> [Task details] Each line of the records below that holds "mathematical" should be returned.

(Plain-text document sources)
>>
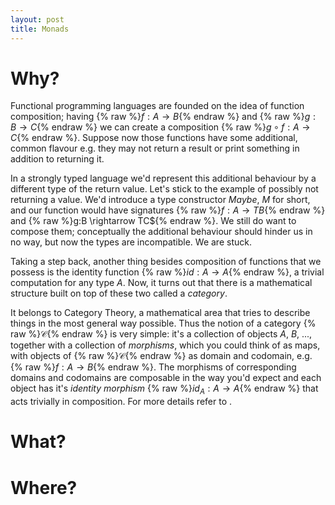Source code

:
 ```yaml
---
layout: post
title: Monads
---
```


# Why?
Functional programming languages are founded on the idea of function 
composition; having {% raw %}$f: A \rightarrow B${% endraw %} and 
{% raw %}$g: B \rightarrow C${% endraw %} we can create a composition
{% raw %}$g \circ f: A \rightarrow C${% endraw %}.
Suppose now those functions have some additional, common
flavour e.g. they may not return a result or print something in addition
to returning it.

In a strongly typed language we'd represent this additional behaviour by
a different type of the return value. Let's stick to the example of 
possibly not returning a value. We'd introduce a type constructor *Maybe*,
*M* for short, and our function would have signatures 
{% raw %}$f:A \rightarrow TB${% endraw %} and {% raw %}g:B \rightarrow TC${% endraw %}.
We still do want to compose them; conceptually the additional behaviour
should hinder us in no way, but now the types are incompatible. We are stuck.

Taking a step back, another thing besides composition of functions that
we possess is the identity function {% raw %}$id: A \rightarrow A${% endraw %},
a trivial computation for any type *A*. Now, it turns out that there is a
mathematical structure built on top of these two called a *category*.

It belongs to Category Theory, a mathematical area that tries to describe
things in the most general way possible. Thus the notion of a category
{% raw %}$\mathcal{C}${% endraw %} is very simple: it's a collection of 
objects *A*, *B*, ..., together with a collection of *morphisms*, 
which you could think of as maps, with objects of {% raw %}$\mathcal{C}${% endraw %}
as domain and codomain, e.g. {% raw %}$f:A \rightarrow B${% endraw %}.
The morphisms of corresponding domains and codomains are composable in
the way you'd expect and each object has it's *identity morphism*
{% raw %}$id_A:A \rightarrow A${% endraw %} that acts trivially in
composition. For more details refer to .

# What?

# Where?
<<
> [Finished task]
mathematical structure built on top of these two called a *category*.
It belongs to Category Theory, a mathematical area that tries to describe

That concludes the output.